I believe that this error is coming from the Relay operations, in this case the im2col function not getting a thread binding.

This would seem like a case for the standard Relay schedule builder, and binding in the usual way.

However, all of the tensors I try to bind are either PlaceholderOp, or the IRBuilder’s ExternalOp. I would expect them to be ComputeOp.

E.g., for my GEMM convolution example if I have:

conv_out = op.output(0)
data_col = conv_out.op.input_tensors[0] 
_, N, M =  s[data_col].op.axis

This fails with:

AttributeError: <class 'tvm.te.tensor.PlaceholderOp'> has no attribute axis

It’s interesting that the Relay expressions are generating PlaceholderOp instead of the usual ComputeOps when we have an IRBuilder expression in the TOPI operation (unless there’s something I’ve done wrong here).

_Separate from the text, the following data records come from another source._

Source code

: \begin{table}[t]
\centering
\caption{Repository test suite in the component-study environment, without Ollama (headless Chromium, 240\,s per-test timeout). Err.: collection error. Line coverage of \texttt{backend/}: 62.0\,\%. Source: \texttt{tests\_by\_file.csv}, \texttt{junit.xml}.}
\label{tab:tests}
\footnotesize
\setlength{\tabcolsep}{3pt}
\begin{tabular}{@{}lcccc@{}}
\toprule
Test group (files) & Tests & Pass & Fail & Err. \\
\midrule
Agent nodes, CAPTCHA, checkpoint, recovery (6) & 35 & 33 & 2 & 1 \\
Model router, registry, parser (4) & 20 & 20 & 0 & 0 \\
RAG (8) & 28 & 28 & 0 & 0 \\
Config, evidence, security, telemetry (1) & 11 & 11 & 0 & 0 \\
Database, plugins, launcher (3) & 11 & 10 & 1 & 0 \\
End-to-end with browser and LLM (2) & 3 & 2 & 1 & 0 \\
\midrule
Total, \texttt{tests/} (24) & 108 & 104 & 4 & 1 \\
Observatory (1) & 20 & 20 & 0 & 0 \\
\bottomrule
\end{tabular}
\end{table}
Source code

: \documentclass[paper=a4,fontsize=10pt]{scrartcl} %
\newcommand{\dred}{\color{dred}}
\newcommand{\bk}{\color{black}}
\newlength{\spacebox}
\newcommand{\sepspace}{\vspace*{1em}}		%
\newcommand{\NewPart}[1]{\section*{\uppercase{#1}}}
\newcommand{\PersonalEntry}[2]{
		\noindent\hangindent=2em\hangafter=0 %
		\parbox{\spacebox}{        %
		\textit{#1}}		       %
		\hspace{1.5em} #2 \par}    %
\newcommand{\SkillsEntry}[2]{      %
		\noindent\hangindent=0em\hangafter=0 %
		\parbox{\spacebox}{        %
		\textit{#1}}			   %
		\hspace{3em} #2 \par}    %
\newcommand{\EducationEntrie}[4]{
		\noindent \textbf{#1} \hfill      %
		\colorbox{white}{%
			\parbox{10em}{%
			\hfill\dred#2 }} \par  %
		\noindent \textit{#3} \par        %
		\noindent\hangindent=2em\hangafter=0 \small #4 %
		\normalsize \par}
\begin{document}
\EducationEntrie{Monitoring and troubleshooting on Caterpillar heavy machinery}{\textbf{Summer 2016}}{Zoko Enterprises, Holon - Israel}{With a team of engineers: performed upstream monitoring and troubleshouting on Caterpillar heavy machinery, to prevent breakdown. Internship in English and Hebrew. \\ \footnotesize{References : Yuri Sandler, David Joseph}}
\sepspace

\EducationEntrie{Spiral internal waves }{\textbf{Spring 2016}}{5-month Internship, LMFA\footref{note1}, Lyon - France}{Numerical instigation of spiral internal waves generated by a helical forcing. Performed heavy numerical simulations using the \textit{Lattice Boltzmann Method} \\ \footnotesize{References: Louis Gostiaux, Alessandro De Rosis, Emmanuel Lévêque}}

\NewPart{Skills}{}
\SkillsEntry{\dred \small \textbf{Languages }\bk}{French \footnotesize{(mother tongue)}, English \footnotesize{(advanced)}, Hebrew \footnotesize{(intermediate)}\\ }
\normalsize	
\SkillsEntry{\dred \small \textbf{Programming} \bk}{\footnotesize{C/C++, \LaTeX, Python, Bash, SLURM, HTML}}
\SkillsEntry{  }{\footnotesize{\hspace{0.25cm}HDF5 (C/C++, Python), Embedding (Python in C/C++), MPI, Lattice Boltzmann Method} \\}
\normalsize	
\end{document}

Is there a way I can bind PlaceholderOp operations, such as using a schedule?

Hi @Wheest. The issue you are hitting in your first post is that operator implementations are often targeted for a specific device type (CPU, GPU), as parallelism is not consistent between them. You were trying to use an implementation for the CPU that will not work on the GPU. You can find a sparse matrix multiplication for the gpu here: https://github.com/apache/tvm/blob/main/python/tvm/topi/cuda/sparse.py#L134.

Note that these implementations are using TIR directly. The normal way to implement ops is to use a topi compute definition plus a schedule (https://tvm.apache.org/docs/tutorials/language/schedule_primitives.html). You have one compute definition and then a schedule for each type of hardware. However, this does not work for sparse because topi cannot express the computation. Instead, we have to write TIR directly using ir_builder. For each device type we want to support, we need to write a separate computation. Also, with ir_builder, there is no concept of scheduling. You write the loops directly.

Regarding the second error you are getting: this looks like a scheduling error. Relay sits at a higher level than topi + scheduling or ir_builder. It is not responsible for how each operator is implemented. If you post the code, I can help you debug it.

Thanks @tkonolige.

My understanding, as concisely as I can is:

In TVM, we can write expressions in a few ways. The most common is the Relay API. There is also the IRBuilder API, which is what we write sparse computations in.

We can have several expressions combined into a single operation, called a TOPI operation.

E.g. for GEMM convolution we could have three Relay expressions: im2col, padding, and GEMM.

Together, they make one TOPI operation.

Now, for TVM GPU code generation, it’s important that the compiler knows what loops to bind to (e.g. the threadIdx and blockIdx). These can be worked out automatically for Relay (I think), but you can set them explicitly using a schedule?

However, when we have a TOPI operation which has a mix of Relay and IRBuilder expressions, then binding these GPU threads becomes difficult. You can explicitly write the binding for the IRBuilder parts, but expressions written in Relay behave weirdly and can’t be bound to (my 2nd post in this thread).

You can see the CPU code I’m working with in this pull request I’ve just made. Ideally, I want to reuse all of this for the GPU, even if it’s just copied and with bindings added.

Reimplementing say im2col in IRBuilder would be a possible solution, but annoying.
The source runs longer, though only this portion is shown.